Une nouvelle tragédie secoue le nord-est du Nigeria. Des frappes aériennes menées par l’armée ont causé la mort de dizaines de personnes dans l’État de Yobe, dans une zone déjà fortement touchée par les violences jihadistes.
Selon plusieurs sources locales et des organisations de défense des droits humains, ces frappes visaient initialement des combattants du groupe Boko Haram. Mais l’opération aurait touché un marché très fréquenté, faisant un lourd bilan parmi les civils. Plus d’une centaine de personnes pourraient avoir été tuées, certains témoignages évoquant même un bilan encore plus élevé.

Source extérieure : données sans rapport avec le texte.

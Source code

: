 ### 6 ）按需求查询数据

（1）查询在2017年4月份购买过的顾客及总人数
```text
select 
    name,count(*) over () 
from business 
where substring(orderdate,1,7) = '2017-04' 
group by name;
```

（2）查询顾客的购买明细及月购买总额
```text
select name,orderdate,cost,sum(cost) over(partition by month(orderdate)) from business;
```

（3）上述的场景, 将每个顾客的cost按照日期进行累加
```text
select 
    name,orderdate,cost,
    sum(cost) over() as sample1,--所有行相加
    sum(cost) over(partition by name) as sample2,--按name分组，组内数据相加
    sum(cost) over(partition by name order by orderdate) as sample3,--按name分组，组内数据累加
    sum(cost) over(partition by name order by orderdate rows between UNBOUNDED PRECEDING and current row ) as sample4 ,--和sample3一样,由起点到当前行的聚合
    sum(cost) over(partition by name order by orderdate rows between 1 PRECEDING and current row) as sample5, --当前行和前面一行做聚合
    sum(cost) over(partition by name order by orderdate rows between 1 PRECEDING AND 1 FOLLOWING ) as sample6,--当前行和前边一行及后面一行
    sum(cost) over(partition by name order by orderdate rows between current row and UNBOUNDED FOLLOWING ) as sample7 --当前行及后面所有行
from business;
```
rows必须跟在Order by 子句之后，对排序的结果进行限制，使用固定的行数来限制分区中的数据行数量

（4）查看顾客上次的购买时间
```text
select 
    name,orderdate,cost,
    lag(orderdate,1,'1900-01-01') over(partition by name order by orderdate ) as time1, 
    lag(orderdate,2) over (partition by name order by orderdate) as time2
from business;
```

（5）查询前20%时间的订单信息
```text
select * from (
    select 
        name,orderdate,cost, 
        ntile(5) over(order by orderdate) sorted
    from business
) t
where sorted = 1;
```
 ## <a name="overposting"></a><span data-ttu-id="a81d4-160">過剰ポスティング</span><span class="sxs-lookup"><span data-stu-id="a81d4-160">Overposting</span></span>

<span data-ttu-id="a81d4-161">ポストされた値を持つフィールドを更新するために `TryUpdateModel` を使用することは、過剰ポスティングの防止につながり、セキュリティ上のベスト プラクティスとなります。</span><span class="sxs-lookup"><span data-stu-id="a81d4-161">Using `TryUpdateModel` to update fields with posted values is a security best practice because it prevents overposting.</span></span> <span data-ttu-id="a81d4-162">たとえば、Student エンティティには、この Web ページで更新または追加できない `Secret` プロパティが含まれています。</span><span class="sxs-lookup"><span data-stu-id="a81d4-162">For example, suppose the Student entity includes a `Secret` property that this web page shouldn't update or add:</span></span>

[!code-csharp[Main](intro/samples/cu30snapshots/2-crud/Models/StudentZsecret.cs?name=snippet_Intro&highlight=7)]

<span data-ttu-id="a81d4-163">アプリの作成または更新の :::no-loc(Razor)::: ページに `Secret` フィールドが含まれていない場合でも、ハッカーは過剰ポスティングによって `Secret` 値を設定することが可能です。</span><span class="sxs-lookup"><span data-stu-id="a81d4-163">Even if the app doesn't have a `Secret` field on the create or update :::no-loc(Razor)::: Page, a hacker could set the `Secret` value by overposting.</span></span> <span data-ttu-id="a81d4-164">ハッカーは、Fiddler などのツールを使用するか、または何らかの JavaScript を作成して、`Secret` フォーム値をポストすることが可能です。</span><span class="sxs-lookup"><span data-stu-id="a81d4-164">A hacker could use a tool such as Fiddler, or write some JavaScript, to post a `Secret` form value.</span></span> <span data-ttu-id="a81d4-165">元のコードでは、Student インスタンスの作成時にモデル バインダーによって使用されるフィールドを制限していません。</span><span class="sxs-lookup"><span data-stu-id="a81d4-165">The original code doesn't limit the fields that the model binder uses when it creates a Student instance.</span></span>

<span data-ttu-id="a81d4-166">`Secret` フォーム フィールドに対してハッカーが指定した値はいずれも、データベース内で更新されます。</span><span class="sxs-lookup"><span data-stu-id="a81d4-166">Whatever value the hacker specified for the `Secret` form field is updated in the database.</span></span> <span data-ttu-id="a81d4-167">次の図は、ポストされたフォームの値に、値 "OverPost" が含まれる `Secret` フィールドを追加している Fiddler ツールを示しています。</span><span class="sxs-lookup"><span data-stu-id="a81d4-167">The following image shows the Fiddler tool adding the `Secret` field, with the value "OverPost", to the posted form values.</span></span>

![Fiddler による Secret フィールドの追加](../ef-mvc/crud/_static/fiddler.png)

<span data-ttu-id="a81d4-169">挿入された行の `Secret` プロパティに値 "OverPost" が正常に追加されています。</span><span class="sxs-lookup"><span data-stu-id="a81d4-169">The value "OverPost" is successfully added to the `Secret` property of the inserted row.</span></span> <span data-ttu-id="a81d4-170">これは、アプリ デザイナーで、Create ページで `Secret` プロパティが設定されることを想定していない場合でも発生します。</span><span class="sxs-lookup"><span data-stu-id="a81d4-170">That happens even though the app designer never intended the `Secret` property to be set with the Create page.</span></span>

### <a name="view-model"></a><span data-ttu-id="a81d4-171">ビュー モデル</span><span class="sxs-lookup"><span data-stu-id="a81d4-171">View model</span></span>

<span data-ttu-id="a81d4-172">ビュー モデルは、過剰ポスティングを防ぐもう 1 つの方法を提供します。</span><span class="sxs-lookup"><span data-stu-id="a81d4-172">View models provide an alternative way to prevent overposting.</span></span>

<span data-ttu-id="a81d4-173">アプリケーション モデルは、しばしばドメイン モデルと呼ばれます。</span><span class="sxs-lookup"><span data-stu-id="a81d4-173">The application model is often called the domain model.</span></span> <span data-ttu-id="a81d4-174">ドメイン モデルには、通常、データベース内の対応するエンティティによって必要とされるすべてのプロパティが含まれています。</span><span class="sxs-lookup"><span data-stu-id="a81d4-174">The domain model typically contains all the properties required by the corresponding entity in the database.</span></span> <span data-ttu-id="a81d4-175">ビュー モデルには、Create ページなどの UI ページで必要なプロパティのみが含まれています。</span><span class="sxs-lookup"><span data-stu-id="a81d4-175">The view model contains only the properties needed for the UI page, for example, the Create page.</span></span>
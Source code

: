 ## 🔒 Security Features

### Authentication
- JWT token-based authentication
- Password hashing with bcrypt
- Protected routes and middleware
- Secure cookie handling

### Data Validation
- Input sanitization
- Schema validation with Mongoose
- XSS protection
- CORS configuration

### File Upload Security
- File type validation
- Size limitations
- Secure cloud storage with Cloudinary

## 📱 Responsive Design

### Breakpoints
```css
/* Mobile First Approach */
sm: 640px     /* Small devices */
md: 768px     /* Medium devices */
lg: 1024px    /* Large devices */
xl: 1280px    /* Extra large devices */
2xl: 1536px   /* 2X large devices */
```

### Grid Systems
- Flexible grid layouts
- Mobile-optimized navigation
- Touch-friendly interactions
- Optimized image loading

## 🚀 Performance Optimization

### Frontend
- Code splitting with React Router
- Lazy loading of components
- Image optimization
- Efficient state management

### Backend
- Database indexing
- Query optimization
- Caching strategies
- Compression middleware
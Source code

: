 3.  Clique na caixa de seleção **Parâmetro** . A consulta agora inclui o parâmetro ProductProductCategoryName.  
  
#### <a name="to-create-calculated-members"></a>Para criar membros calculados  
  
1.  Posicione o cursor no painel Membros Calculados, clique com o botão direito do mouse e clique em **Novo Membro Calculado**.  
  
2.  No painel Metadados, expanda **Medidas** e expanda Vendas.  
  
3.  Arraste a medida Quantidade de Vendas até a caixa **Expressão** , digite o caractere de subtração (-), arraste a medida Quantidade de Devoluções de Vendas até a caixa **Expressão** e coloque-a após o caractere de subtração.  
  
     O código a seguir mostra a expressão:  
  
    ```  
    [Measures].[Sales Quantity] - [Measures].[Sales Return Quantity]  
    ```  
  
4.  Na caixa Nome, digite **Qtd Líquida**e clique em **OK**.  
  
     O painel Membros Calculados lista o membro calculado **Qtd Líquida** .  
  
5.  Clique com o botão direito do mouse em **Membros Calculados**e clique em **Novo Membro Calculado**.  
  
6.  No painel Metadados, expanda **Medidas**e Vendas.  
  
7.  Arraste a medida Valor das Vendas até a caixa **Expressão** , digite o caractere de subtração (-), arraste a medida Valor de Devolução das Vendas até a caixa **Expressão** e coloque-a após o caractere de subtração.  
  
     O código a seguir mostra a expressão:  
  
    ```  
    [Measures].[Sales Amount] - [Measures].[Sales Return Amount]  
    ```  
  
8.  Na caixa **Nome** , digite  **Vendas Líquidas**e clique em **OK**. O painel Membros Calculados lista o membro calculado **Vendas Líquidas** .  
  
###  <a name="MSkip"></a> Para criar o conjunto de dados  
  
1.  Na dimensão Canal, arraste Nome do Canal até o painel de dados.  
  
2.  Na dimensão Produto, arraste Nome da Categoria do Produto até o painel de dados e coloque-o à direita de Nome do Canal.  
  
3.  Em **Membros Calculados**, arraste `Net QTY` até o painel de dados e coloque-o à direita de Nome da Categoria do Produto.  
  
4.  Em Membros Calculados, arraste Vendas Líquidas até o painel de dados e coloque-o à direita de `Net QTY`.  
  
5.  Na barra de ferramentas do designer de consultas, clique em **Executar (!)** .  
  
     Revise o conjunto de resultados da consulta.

L’attaque s’est produite dans le village de Jilli, à la frontière entre les États de Yobe et de Borno, une région considérée comme l’épicentre de l’insurrection jihadiste qui dure depuis plus d’une décennie.
De son côté, l’armée nigériane affirme avoir mené une frappe contre des positions de groupes armés, sans reconnaître officiellement de pertes civiles dans un premier temps. Toutefois, face aux accusations, une enquête interne a été annoncée afin de faire la lumière sur les circonstances de l’opération.
Ce type d’incident n’est pas inédit dans le pays. Les opérations aériennes, souvent menées sur la base de renseignements difficiles à vérifier, ont déjà provoqué par le passé des pertes civiles importantes. Depuis plusieurs années, des ONG dénoncent des défaillances dans la coordination et le ciblage des frappes.
Le nord-est du Nigeria reste confronté aux attaques répétées de groupes jihadistes, malgré les efforts militaires déployés par les autorités pour reprendre le contrôle de la région.